- [REQUIRED ACTION]: Look through the material below and give the number of lines where the string "three" occurs, with nothing added.

- [MATERIAL FOR THE TASK]:

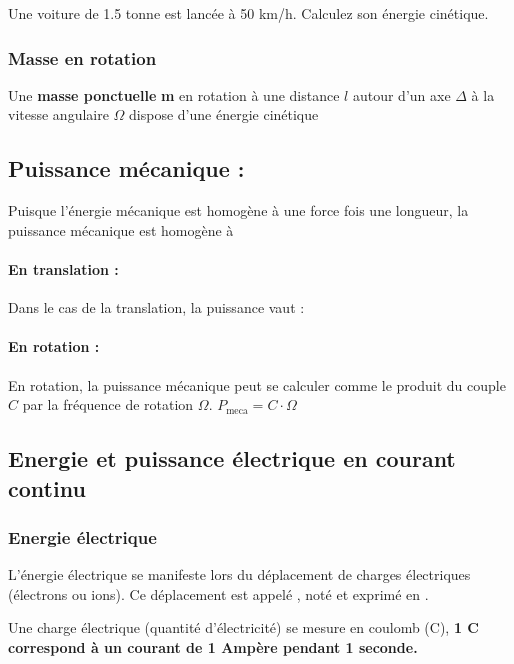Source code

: \documentclass[10pt,fleqn]{article} %
\begin{document}
\begin{exemple}
    Une voiture de 1.5 tonne est lancée à 50 km/h. Calculez son énergie cinétique. 

\afaire {}

\correction{}
\end{exemple}


\subsubsection{Masse en rotation}
\begin{defi}
  Une \textbf{masse ponctuelle} \textbf{m} en rotation à une distance $l$ autour d'un axe $\Delta$ à la vitesse angulaire $\Omega$ dispose d'une énergie cinétique 
\end{defi}


\subsection{Puissance mécanique : }
Puisque l'énergie mécanique est homogène à une force fois une longueur, la puissance mécanique est homogène à 

\begin{defi}
  \paragraph{En translation : } Dans le cas de la translation, la puissance vaut : 
\paragraph{En rotation : }En rotation, la puissance mécanique peut se calculer comme le produit du couple $C$ par la fréquence de rotation $\Omega$. 
$P_{\text{meca}} = C \cdot \Omega$
\end{defi}


\subsection{Energie et puissance électrique en courant continu}
\subsubsection{Energie électrique}
\begin{defi}
  L'énergie électrique se manifeste lors du déplacement de charges électriques (électrons ou ions). Ce déplacement est appelé , noté  et exprimé en .

Une charge électrique (quantité d'électricité) se mesure en coulomb (C), \textbf{1 C correspond à un courant de 1 Ampère pendant 1 seconde.}
\end{defi}
\end{document}
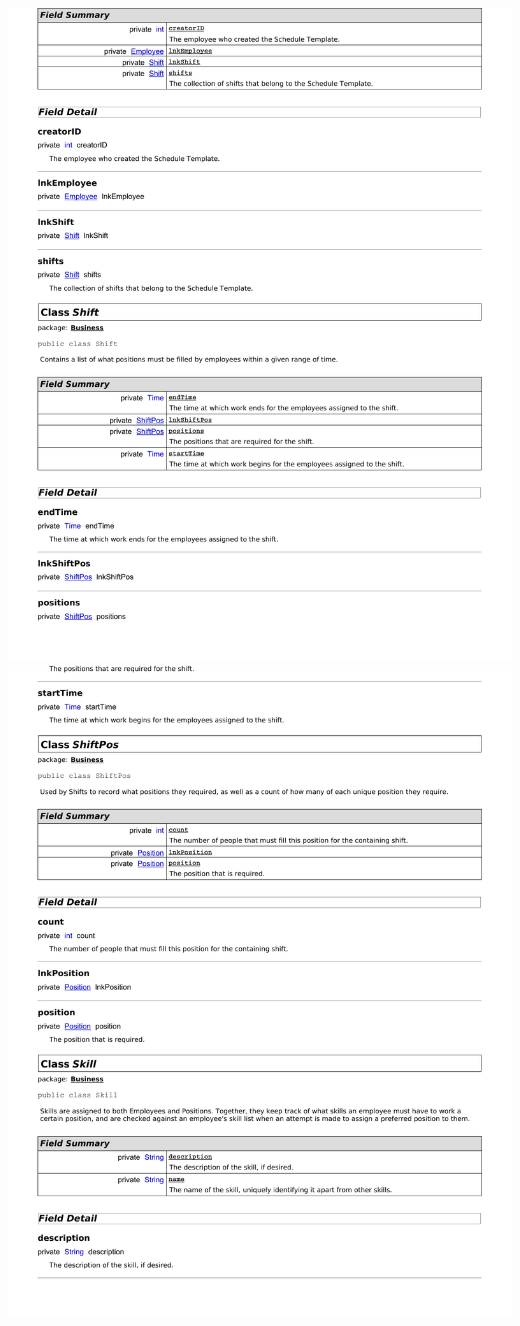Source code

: \documentclass[letterpaper,12pt]{report}
\begin{document}
\newpage
\includegraphics[scale=0.9,trim=20mm 30mm 25mm 8mm]{externals/db10.pdf}
\newpage
\includegraphics[scale=0.9,trim=20mm 30mm 25mm 8mm]{externals/db11.pdf}
\end{document}
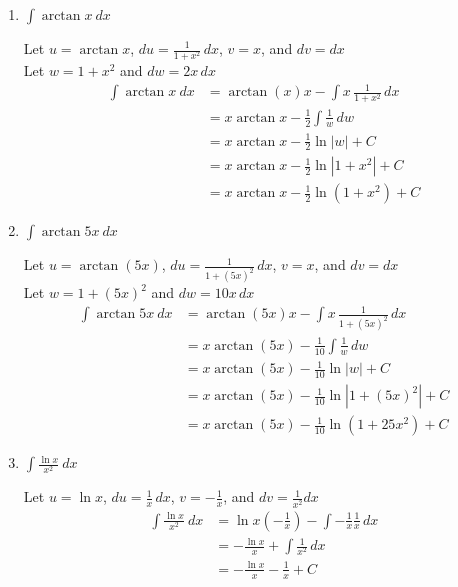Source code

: \documentclass[12pt]{article}
\begin{document}
\begin{enumerate}
\item $\displaystyle\int \arctan x \ dx$

Let $u=\arctan x$, $\displaystyle du=\frac{1}{1+x^2}\,dx$, $v=x$, and $dv =dx$ \\
Let $w=1+x^2$ and $dw=2x\,dx$
\begin{equation*}
\begin{aligned}
\int \arctan x \ dx &= \arctan (x)x - \int x\,\frac{1}{1+x^2}\,dx \\
&= x\arctan x - \frac{1}{2}\int \frac{1}{w}\,dw \\
&= x\arctan x - \frac{1}{2} \ln |w| + C\\
&= x\arctan x - \frac{1}{2} \ln |1+x^2| + C\\
&= x\arctan x - \frac{1}{2} \ln (1+x^2) + C
\end{aligned}
\end{equation*}

\item $\displaystyle\int \arctan 5x \ dx$

Let $u=\arctan (5x)$, $\displaystyle du=\frac{1}{1+(5x) ^2}\,dx$, $v=x$, and $dv =dx$ \\
Let $w=1+(5x)^2$ and $dw=10x\,dx$
\begin{equation*}
\begin{aligned}
\int \arctan 5x \ dx &= \arctan (5x)x - \int x\,\frac{1}{1+(5x)^2}\,dx \\
&= x\arctan (5x) - \frac{1}{10}\int \frac{1}{w}\,dw \\
&= x\arctan (5x) - \frac{1}{10} \ln |w| + C\\
&= x\arctan (5x) - \frac{1}{10} \ln |1+(5x)^2| + C\\
&= x\arctan (5x) - \frac{1}{10} \ln (1+25x^2) + C
\end{aligned}
\end{equation*}

\item $\displaystyle\int \frac{\ln x}{x^2} \ dx$

Let $u=\ln x$, $\displaystyle du=\frac{1}{x}\,dx$, $v=\displaystyle-\frac{1}{x}$, and $dv =\displaystyle\frac{1}{x^2}dx$
\begin{equation*}
\begin{aligned}
\int \frac{\ln x}{x^2} \ dx &= \ln x \left(-\frac{1}{x}\right)  - \int -\frac{1}{x}\frac{1}{x}\,dx \\
&= -\frac{\ln x}{x} + \int \frac{1}{x^2}\,dx \\
&= -\frac{\ln x}{x} - \frac{1}{x}  + C
\end{aligned}
\end{equation*}


\end{enumerate}
\end{document}
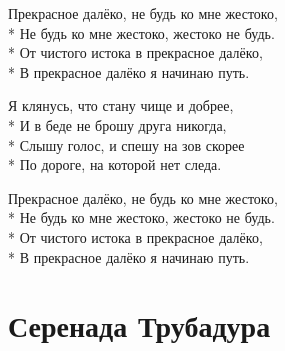 \medskip

\begin{minipage}{\linewidth}
\hspace*{1.5em}Прекрасное далёко, не будь ко мне жестоко,\\*
\hspace*{1.5em}Не будь ко мне жестоко, жестоко не будь.\\*
\hspace*{1.5em}От чистого истока в прекрасное далёко,\\*
\hspace*{1.5em}В прекрасное далёко я начинаю путь.\\
\end{minipage}\par\medskip\nobreak

\medskip

\begin{minipage}{\linewidth}
Я клянусь, что стану чище и добрее,\\*
И в беде не брошу друга никогда,\\*
Слышу голос, и спешу на зов скорее\\*
По дороге, на которой нет следа.\\
\end{minipage}\par\medskip\nobreak

\medskip

\begin{minipage}{\linewidth}
\hspace*{1.5em}Прекрасное далёко, не будь ко мне жестоко,\\*
\hspace*{1.5em}Не будь ко мне жестоко, жестоко не будь.\\*
\hspace*{1.5em}От чистого истока в прекрасное далёко,\\*
\hspace*{1.5em}В прекрасное далёко я начинаю путь.\\
\end{minipage}

\vspace{\fill}\newpage

\section{Серенада Трубадура}
\label{song:Серенада_Трубадура}

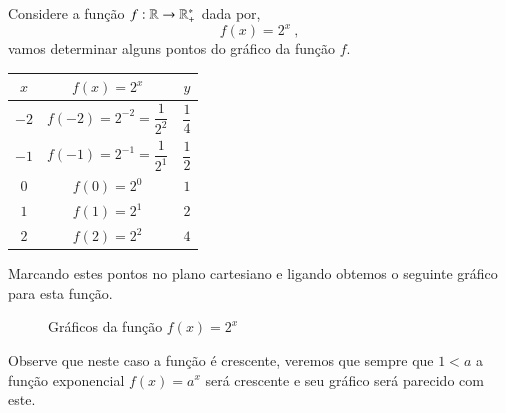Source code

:  \begin{exem}\label{ex:exp-2}
  Considere a função $f: \mathbb{R} \rightarrow \mathbb{R}_{+}^{*} $ dada por,
  \[f(x) = 2^x \ , \]
  vamos determinar alguns pontos do gráfico da função $f$.

  \begin{table}[H]
  \centering
  \begin{tabular}{|c|c|c|} \hline
  \rowcolor{cinza}
  $x$ & $f(x) = 2^x$ & $y$ \\ \hline
  $-2$ & $f(-2)= 2^{-2}= \dfrac{1}{2^2}$ & $\dfrac{1}{4}$ \\ \hline
  $-1$ & $f(-1)= 2^{-1}= \dfrac{1}{2^1}$ & $\dfrac{1}{2}$ \\ \hline
  $0$ & $f(0)= 2^{0}$ & $1$ \\ \hline
  $1$ & $f(1)= 2^{1}$ & $2$ \\ \hline
  $2$ & $f(2)= 2^{2}$ & $4$ \\ \hline
  \end{tabular}
  \end{table}

  Marcando estes pontos no plano cartesiano e ligando obtemos o seguinte gráfico para esta função.

  \begin{figure}[H]
  \centering
    \caption{Gráficos da função $f(x)=2^x$}
  \end{figure}

  Observe que neste caso a função é crescente, veremos que sempre que $1< a$ a função exponencial $f(x)=a^x$ será crescente e seu gráfico será parecido com este.

 \end{exem}


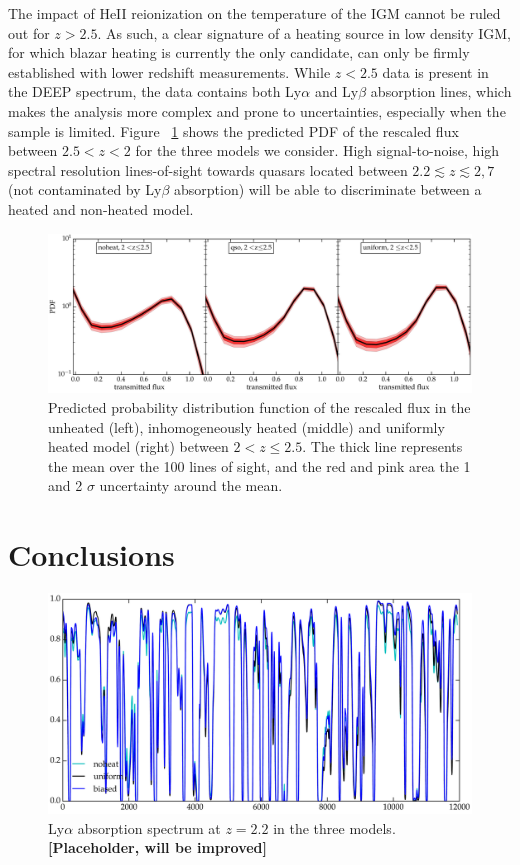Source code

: \documentclass[numberedappendix]{emulateapj}
\newcommand\ALc[1]{{\color{red} \bf #1}} %
\begin{document}
The impact of HeII reionization on the temperature of the IGM cannot be ruled out for $z>2.5$. As such, a clear signature of a heating source in low density IGM, for which blazar heating is currently the only candidate, can only be firmly established with lower redshift measurements. While $z<2.5$ data is present in the DEEP spectrum, the data contains both Ly$\alpha$ and Ly$\beta$ absorption lines, which makes the analysis more complex and prone to uncertainties, especially when the sample is limited. Figure ~\ref{fig:PDF_predict} shows the predicted PDF of the rescaled flux between $2.5<z<2$ for the three models we consider. High signal-to-noise, high spectral resolution lines-of-sight towards quasars located between $2.2\lesssim z \lesssim 2,7$ (not contaminated by Ly$\beta$ absorption) will be able to discriminate between a heated and non-heated model. 




\begin{figure}[h]
\centering
\includegraphics[width = .9\textwidth ]{PDF_predict_allz_100lines}
\caption{Predicted probability distribution function of the rescaled flux in the unheated (left), inhomogeneously heated (middle) and uniformly heated model (right) between $2 <z\leq 2.5$. The thick line represents the mean over the 100 lines of sight, and the red and pink area the 1 and 2 $\sigma$ uncertainty around the mean.  }
\label{fig:PDF_predict}
\end{figure}


\section{Conclusions}\label{sec:conclusion}

\begin{figure}[h]
\centering
\includegraphics[width = .8\textwidth ]{lines_z2_2}
\caption{Ly$\alpha$ absorption spectrum at $z=2.2$ in the three models. \ALc{[Placeholder, will be improved]}}
\label{fig:bias}
\end{figure}
\end{document}
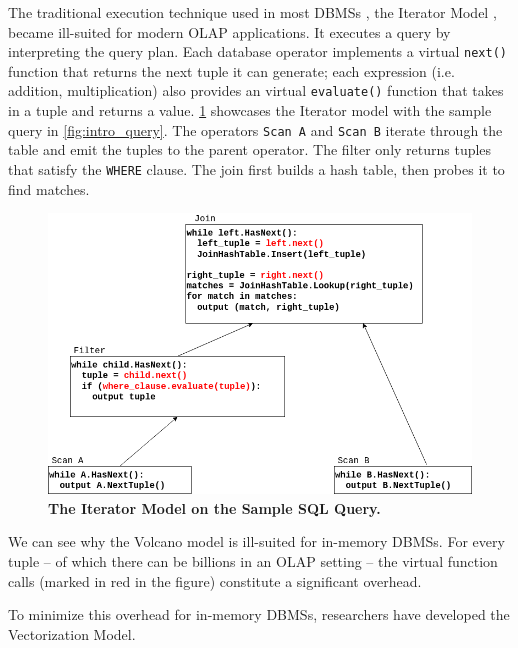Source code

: \documentclass[12pt]{cmuthesis}
\begin{document}
The traditional execution technique used in most DBMSs \cite{mysql, posrgres}, the Iterator Model \cite{volcano}, became ill-suited for modern OLAP applications. It executes a query by interpreting the query plan. Each database operator implements a virtual \texttt{next()} function that returns the next tuple it can generate; each expression (i.e. addition, multiplication) also provides an virtual \texttt{evaluate()} function that takes in a tuple and returns a value. \cref{fig:volcano_graph} showcases the Iterator model with the sample query in \cref{fig:intro_query}. The operators \texttt{Scan A} and \texttt{Scan B} iterate through the table and emit the tuples to the parent operator. The filter only returns tuples that satisfy the \texttt{WHERE} clause. The join first builds a hash table, then probes it to find matches.

\begin{figure}[t!]
    \centering
    \includegraphics[scale=0.5]{images/Volcano.png}
    \caption{\textbf{The Iterator Model on the Sample SQL Query.}}
    \label{fig:volcano_graph}
\end{figure}


We can see why the Volcano model is ill-suited for in-memory DBMSs. For every tuple -- of which there can be billions in an OLAP setting -- the virtual function calls (marked in red in the figure) constitute a significant overhead.

To minimize this overhead for in-memory DBMSs, researchers have developed the Vectorization Model.



\iffalse
\end{document}
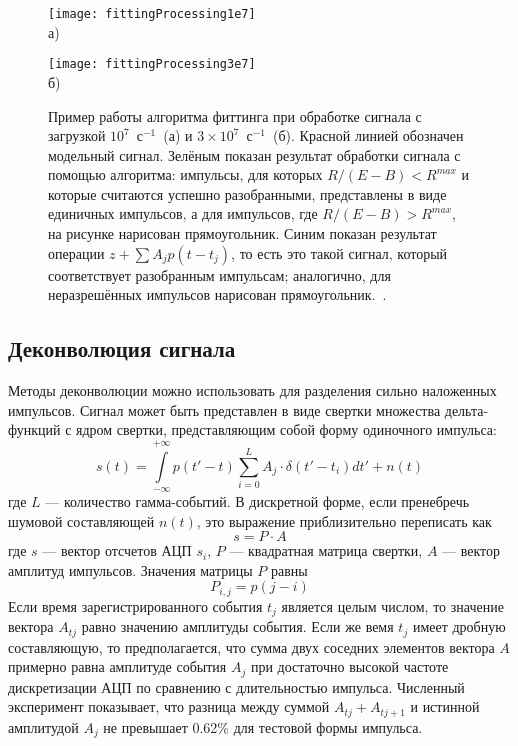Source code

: \begin{figure}[ht]
    \begin{minipage}[b][][b]{0.95\linewidth}\centering
        \texttt{[image: fittingProcessing1e7]} \\ а)
    \end{minipage}
    \vfill
    \begin{minipage}[b][][b]{0.95\linewidth}\centering
        \texttt{[image: fittingProcessing3e7]} \\ б)
    \end{minipage}
    \vspace{5mm}
    \caption{ Пример работы алгоритма фиттинга при обработке сигнала с загрузкой $10^7$~с${}^{-1}$~(а) и $3 \times 10^7$~с${}^{-1}$~(б). Красной линией обозначен модельный сигнал. Зелёным показан результат обработки сигнала с помощью алгоритма: импульсы, для которых $R/(E-B)<R^{max}$ и которые считаются успешно разобранными, представлены в виде единичных импульсов, а для импульсов, где $R/(E-B)>R^{max}$, на рисунке нарисован прямоугольник. Синим показан результат операции $z + \sum A_j p(t - t_j)$, то есть это такой сигнал, который соответствует разобранным импульсам; аналогично, для неразрешённых импульсов нарисован прямоугольник.~\cite{Khilkevitch2020}. }
    \label{fig:FittingProcessing}
\end{figure}



\subsection{Деконволюция сигнала}

Методы деконволюции можно использовать для разделения сильно наложенных импульсов. Сигнал может быть представлен в виде свертки множества дельта-функций с ядром свертки, представляющим собой форму одиночного импульса: 
\begin{equation}
  \label{eq:SignalAsConvolution}
  s(t) = \int \limits_{-\infty}^{+\infty} p( t' - t ) \sum \limits_{i=0}^{L} A_j \cdot \delta(t' - t_i) dt' + n(t)
\end{equation}
где $L$ --- количество гамма-событий. В дискретной форме, если пренебречь шумовой составляющей $n(t)$, это выражение приблизительно переписать как 
\begin{equation}
  s = P \cdot A
\end{equation}
где $s$ --- вектор отсчетов АЦП $s_i$, $P$ --- квадратная матрица свертки, $A$ --- вектор амплитуд импульсов. Значения матрицы $P$ равны
\begin{equation*}
  P_{i,j} = p( j - i )
\end{equation*}
Если время зарегистрированного события $t_j$ является целым числом, то значение вектора $A_{tj}$ равно значению амплитуды события. Если же вемя $t_j$ имеет дробную составляющую, то предполагается, что сумма двух соседних элементов вектора $A$ примерно равна амплитуде события $A_j$ при достаточно высокой частоте дискретизации АЦП по сравнению с длительностью импульса. Численный эксперимент показывает, что разница между суммой $A_{tj} + A_{tj+1}$ и истинной амплитудой $A_j$ не превышает 0.62\% для тестовой формы импульса.

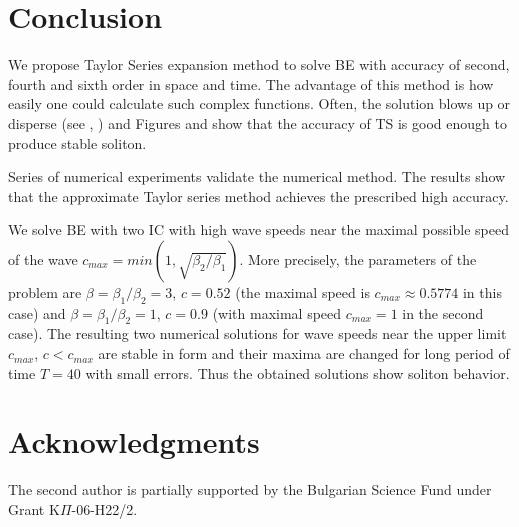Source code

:\documentclass[11pt,a4paper,twoside]{article}
\begin{document}
\section{Conclusion}\label{Concl}

We propose Taylor Series expansion method to solve BE with accuracy of second, fourth and sixth order in space and time. The advantage of this method is how easily one could calculate such complex functions. Often, the solution blows up or disperse (see \cite{cher}, \cite{dani}) and Figures  and  show that the accuracy of TS is good enough to produce stable soliton.

Series of numerical experiments validate the numerical method. The results show that the approximate Taylor series method achieves the prescribed high accuracy. 

We solve BE  with two IC with high wave speeds near the maximal possible speed of the wave $c_{max}= min(1, \sqrt{\beta_2/{\beta_1}})$. More precisely, the parameters of the problem are $\beta =\beta_1/{\beta_2}= 3$, $c = 0.52$ (the maximal speed  is $c_{max} \approx 0.5774$  in this case) 
and $\beta =\beta_1/{\beta_2}= 1$, $c=0.9$ (with maximal speed $c_{max} = 1$ in the second case). 
The resulting two numerical solutions for wave speeds near the upper limit $c_{max} $, $c < c_{max}$ are stable in form and  their maxima are changed for long period of time $T=40$ with small errors.  Thus the obtained solutions show soliton behavior. 

\section{Acknowledgments}

The second author is  partially supported by  the Bulgarian Science Fund under Grant K$\Pi$-06-H22/2.


\end{document}
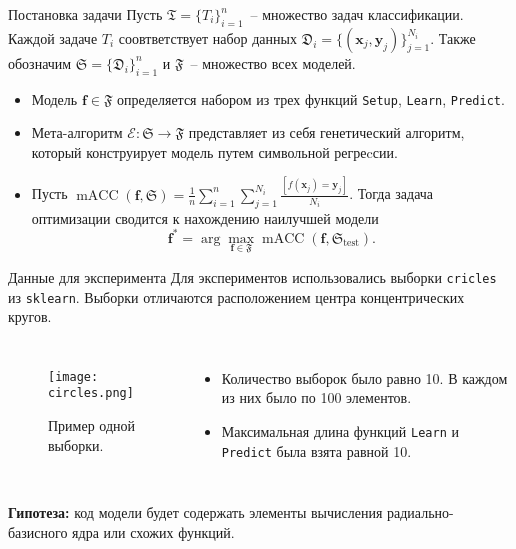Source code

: \documentclass{beamer}
\begin{document}
\begin{frame}{Постановка задачи}
Пусть \(\mathfrak{T} = \{T_i\}_{i=1}^n\)~-- множество задач классификации. Каждой задаче \(T_i\) соовтветствует набор данных \( \mathfrak{D}_i = \{(\mathbf{x}_j, \mathbf{y}_j) \}_{j=1}^{N_i} \). Также обозначим \(\mathfrak{S} = \{ \mathfrak{D}_i\}_{i=1}^n\) и \(\mathfrak{F}\)~-- множество всех моделей.
\begin{itemize}
    \item Модель \(\mathbf{f} \in \mathfrak{F}\) определяется набором из трех функций \texttt{Setup}, \texttt{Learn}, \texttt{Predict}.
    \item Мета-алгоритм \(\mathcal{E}: \mathfrak{S} \rightarrow \mathfrak{F}\) представляет из себя генетический алгоритм, который конструирует модель путем символьной регреcсии. 
    \item Пусть \(
        \operatorname{mACC}(\mathbf{f}, \mathfrak{S}) = \frac{1}{n} \sum_{i=1}^{n} \sum_{j=1}^{N_i} \frac{[f(\mathbf{x}_j) = \mathbf{y}_j]}{N_i}
    \). Тогда задача оптимизации сводится к нахождению наилучшей модели
    \[
        \mathbf{f}^* = \arg \max_{\mathbf{f} \in \mathfrak{F}} \operatorname{mACC}(\mathbf{f}, \mathfrak{S}_{\text{test}}).
    \]
\end{itemize}

\end{frame}
\begin{frame}{Данные для эксперимента}
Для экспериментов использовались выборки \texttt{cricles} из \texttt{sklearn}. Выборки отличаются расположением центра концентрических кругов.

\begin{columns}[c]
\begin{figure}
    \texttt{[image: circles.png]}
    \caption{Пример одной выборки.}
\end{figure}
\begin{itemize}
    \item Количество выборок было равно 10. В каждом из них было по 100 элементов.
    \item Максимальная длина функций \texttt{Learn} и \texttt{Predict} была взята равной 10.
\end{itemize}
\end{columns}
\textbf{Гипотеза:} код модели будет содержать элементы вычисления радиально-базисного ядра или схожих функций.
\end{frame}
\end{document}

- [RESULT OF THE TASK]: 2